"Sayang sayang..." Suara Sandra terdengar di rumah keluarga Pramesti.
"Naafi, Reva, sini kalian berdua." Kini Lidya yang bersuara sambil menenteng belanjaan.
Heboh sekali kedua ibu itu, padahal hari sudah mau malam. Reva, Chika dan Nanda sedang berkutat di dapur membuat makan malam bersama beberapa asisten rumah tangga lain.
Dewa dan Wahid sedang duduk di ruang keluarga, berbicara sesuatu, entah apa. Sedangkan Zaki, Rasya dan Naafi duduk di kursi lain yang tak jauh dari Dewa dan Wahid, berbicara santai juga. Gina duduk lesehan di atas karpet bersama Naufal dan Evan yang tengah bermain.
"Sandra, kamu ini kebiasan masuk rumah! Kamu juga Lidya ikut-ikutan." Wahid menegur mereka yang hanya dibalas dengan tawa tak berdosa.
"Kenapa sih Bun?

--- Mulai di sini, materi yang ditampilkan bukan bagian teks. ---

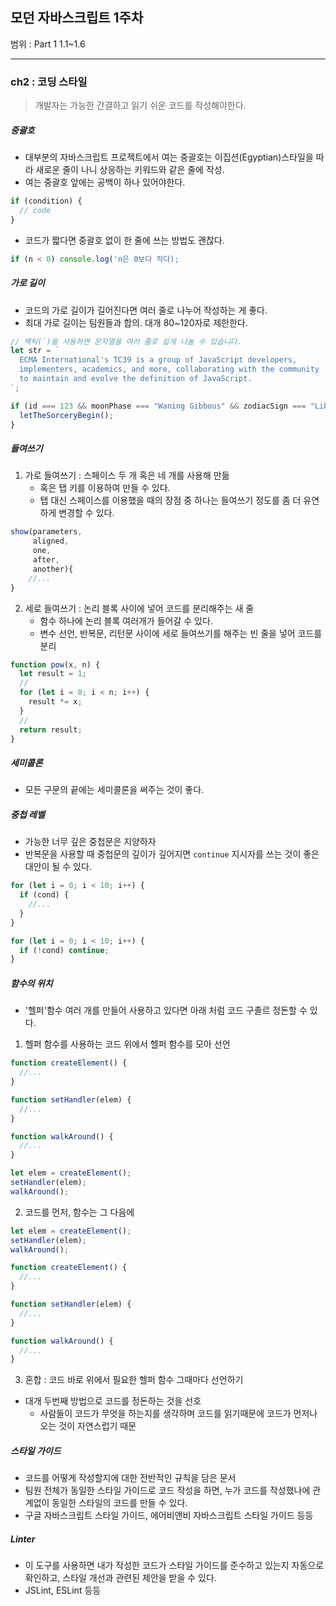 ## 모던 자바스크립트 1주차

범위 : Part 1 1.1~1.6

---

### ch2 : 코딩 스타일

> 개발자는 가능한 간결하고 읽기 쉬운 코드를 작성해야한다.

##### 중괄호

- 대부분의 자바스크립트 프로젝트에서 여는 중괄호는 이집션(Egyptian)스타일을 따라 새로운 줄이 나니 상응하는 키워드와 같은 줄에 작성.
- 여는 중괄호 앞에는 공백이 하나 있어야한다.

```js
if (condition) {
  // code
}
```

- 코드가 짧다면 중괄호 없이 한 줄에 쓰는 방법도 괜찮다.

```js
if (n < 0) console.log('n은 0보다 작다);
```

##### 가로 길이

- 코드의 가로 길이가 길어진다면 여러 줄로 나누어 작성하는 게 좋다.
- 최대 가로 길이는 팀원들과 합의. 대개 80~120자로 제한한다.

```js
// 백틱(`)을 사용하면 문자열을 여러 줄로 쉽게 나눌 수 있습니다.
let str = `
  ECMA International's TC39 is a group of JavaScript developers,
  implementers, academics, and more, collaborating with the community
  to maintain and evolve the definition of JavaScript.
`;

if (id === 123 && moonPhase === "Waning Gibbous" && zodiacSign === "Libra") {
  letTheSorceryBegin();
}
```

##### 들여쓰기

1. 가로 들여쓰기 : 스페이스 두 개 혹은 네 개를 사용해 만듦
   - 혹은 탭 키를 이용하여 만들 수 있다.
   - 탭 대신 스페이스를 이용했을 때의 장점 중 하나는 들여쓰기 정도를 좀 더 유연하게 변경할 수 있다.

```js
show(parameters,
     aligned,
     one,
     after,
     another){
    //...
}
```

2. 세로 들여쓰기 : 논리 블록 사이에 넣어 코드를 분리해주는 새 줄
   - 함수 하나에 논리 블록 여러개가 들어갈 수 있다.
   - 변수 선언, 반복문, 리턴문 사이에 세로 들여쓰기를 해주는 빈 줄을 넣어 코드를 분리

```js
function pow(x, n) {
  let result = 1;
  //
  for (let i = 0; i < n; i++) {
    result *= x;
  }
  //
  return result;
}
```

##### 세미콜론

- 모든 구문의 끝에는 세미콜론을 써주는 것이 좋다.

##### 중첩 레벨

- 가능한 너무 깊은 중첩문은 지양하자
- 반복문을 사용할 때 중첩문의 깊이가 깊어지면 <code>continue</code> 지시자를 쓰는 것이 좋은 대안이 될 수 있다.

```js
for (let i = 0; i < 10; i++) {
  if (cond) {
    //...
  }
}

for (let i = 0; i < 10; i++) {
  if (!cond) continue;
}
```

##### 함수의 위치

- '헬퍼'함수 여러 개를 만들어 사용하고 있다면 아래 처럼 코드 구졸르 정돈할 수 있다.

1. 헬퍼 함수를 사용하는 코드 위에서 헬퍼 함수를 모아 선언

```js
function createElement() {
  //...
}

function setHandler(elem) {
  //...
}

function walkAround() {
  //...
}

let elem = createElement();
setHandler(elem);
walkAround();
```

2. 코드를 먼저, 함수는 그 다음에

```js
let elem = createElement();
setHandler(elem);
walkAround();

function createElement() {
  //...
}

function setHandler(elem) {
  //...
}

function walkAround() {
  //...
}
```

3. 혼합 : 코드 바로 위에서 필요한 헬퍼 함수 그때마다 선언하기

- 대개 두번째 방법으로 코드를 정돈하는 것을 선호
  - 사람들이 코드가 무엇을 하는지를 생각하며 코드를 읽기때문에 코드가 먼저나오는 것이 자연스럽기 때문

##### 스타일 가이드

- 코드를 어떻게 작성할지에 대한 전반적인 규칙을 담은 문서
- 팀원 전체가 동일한 스타일 가이드로 코드 작성을 하면, 누가 코드를 작성했나에 관계없이 동일한 스타일의 코드를 만들 수 있다.
- 구글 자바스크립트 스타일 가이드, 에어비앤비 자바스크립트 스타일 가이드 등등

##### Linter

- 이 도구를 사용하면 내가 작성한 코드가 스타일 가이드를 준수하고 있는지 자동으로 확인하고, 스타일 개선과 관련된 제안을 받을 수 있다.
- JSLint, ESLint 등등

Aku lagi bantu kak Chika sama kak Nanda di dapur loh." Tanya Reva yang datang masih lengkap dengan celemeknya.
"Ini sippy cup buat Evan, sama ini Mama Sandra tadi nemu ini buat Evan."
Reva diam, bingung dengan benda yang diberikan oleh Bundanya itu, Naafi yang kini berdiri di samping Reva mengambil benda itu.
"Ini mainan baru untuk Evan? Nggak asik, Bun. Coba beli robot-ro--- aw!"
Sandra memukul lengan Naafi keras hingga membuat dia mengadu.
"Ini teether. Evan sering kan masukin benda-benda ke mulutnya? Air liurnya juga makin banyak tuh. Itu karena giginya mau tumbuh, terus juga suka gatal pasti gusinya. Untuk meredakan rasa gatal yang dia rasakan, terdapat jenis mainan ini, namanya teether, yang memang berfungsi untuk digigit." Jelas Lidya membuat Reva terdiam, mengerti, memang ia sudah mulai melihat gigi Evan sedikit sekali. Hanya ada di satu tempat.
"Pastikan teether-nya selalu berada dalam kondisi bersih sebelum digunakan oleh Evan. Selain memberikan teether, nanti Reva bisa memberikan buah-buahan dingin yang sudah dihaluskan untuk membantu mengurangi rasa gatal pada giginya." Sandra menambahkan.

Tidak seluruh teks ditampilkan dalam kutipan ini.